▶ **Activity**
Check every line below, and copy those that include "basic".

▶ **Data supplied**

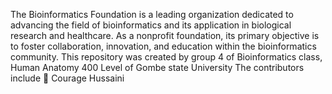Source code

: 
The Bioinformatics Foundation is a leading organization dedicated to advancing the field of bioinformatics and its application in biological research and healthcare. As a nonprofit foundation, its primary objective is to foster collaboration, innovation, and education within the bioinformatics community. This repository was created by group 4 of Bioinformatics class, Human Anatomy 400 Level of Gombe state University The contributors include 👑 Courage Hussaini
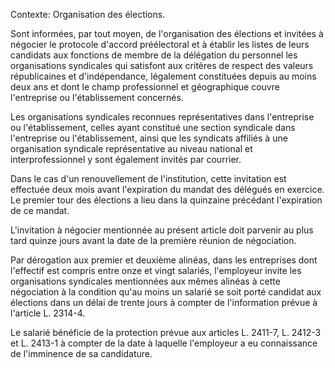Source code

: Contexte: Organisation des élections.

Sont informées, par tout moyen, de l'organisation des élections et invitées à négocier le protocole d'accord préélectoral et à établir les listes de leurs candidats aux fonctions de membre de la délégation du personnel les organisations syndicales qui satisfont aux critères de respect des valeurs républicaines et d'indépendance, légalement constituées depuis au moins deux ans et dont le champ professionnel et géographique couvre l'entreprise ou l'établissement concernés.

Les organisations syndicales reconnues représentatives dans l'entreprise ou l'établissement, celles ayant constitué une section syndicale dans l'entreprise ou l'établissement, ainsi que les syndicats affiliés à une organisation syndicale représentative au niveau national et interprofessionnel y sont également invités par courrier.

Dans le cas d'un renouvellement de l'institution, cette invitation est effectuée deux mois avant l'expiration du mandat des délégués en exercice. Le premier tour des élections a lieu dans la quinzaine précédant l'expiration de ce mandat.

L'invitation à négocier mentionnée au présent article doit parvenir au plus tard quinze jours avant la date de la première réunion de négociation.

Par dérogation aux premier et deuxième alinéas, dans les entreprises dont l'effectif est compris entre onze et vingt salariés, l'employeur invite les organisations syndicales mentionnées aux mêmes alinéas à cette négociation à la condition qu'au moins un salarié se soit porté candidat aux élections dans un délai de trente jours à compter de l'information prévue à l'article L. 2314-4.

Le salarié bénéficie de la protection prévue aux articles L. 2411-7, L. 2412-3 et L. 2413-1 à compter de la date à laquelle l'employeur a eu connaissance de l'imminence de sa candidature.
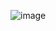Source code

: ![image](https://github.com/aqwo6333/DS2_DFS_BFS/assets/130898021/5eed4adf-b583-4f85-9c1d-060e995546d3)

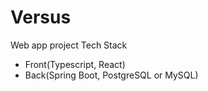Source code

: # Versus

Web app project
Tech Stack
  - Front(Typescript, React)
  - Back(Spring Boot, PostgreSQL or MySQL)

==

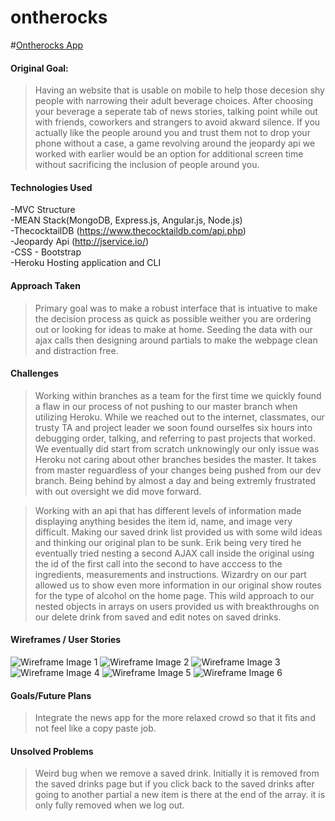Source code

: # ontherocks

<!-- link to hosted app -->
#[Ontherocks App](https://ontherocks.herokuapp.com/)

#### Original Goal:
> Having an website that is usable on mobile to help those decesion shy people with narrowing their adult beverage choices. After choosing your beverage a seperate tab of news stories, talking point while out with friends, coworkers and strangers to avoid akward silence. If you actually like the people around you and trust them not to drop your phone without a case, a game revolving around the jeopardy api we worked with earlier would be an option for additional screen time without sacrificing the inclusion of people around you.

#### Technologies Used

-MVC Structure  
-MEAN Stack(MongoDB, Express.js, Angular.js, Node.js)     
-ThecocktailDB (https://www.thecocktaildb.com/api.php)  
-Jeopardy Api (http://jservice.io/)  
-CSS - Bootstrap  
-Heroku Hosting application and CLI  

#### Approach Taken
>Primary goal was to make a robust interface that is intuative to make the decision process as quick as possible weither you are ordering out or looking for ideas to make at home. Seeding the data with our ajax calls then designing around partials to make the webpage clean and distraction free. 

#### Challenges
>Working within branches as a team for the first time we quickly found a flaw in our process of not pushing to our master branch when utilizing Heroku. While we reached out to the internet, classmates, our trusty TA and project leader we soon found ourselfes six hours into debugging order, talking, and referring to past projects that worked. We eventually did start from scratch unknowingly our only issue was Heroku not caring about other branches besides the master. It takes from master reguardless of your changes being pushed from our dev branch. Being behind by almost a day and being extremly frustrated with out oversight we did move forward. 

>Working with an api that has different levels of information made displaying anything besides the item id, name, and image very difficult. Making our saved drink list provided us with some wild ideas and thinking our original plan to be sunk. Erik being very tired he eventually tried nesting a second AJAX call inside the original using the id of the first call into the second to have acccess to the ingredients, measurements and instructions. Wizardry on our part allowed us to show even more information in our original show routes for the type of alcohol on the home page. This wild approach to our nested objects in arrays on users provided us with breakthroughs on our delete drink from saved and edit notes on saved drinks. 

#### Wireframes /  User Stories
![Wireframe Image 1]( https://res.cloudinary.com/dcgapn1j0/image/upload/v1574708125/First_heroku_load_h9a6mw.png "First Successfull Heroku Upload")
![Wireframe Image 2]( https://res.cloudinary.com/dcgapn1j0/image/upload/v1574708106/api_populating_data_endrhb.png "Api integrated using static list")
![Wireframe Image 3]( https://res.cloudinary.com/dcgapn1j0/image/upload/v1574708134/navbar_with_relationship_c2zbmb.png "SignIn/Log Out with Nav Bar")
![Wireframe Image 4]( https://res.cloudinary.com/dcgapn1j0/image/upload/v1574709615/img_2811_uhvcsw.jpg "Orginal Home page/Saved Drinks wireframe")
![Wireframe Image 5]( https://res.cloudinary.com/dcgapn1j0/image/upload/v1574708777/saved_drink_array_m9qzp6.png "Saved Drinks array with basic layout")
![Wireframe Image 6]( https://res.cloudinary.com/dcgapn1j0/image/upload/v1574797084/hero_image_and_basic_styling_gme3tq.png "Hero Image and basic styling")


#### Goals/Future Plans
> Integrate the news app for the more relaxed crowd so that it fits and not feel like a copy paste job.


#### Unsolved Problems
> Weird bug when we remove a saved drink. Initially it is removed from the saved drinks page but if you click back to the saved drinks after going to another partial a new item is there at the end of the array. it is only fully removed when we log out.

▶ **Result for this task**
![Wireframe Image 5]( https://res.cloudinary.com/dcgapn1j0/image/upload/v1574708777/saved_drink_array_m9qzp6.png "Saved Drinks array with basic layout")
![Wireframe Image 6]( https://res.cloudinary.com/dcgapn1j0/image/upload/v1574797084/hero_image_and_basic_styling_gme3tq.png "Hero Image and basic styling")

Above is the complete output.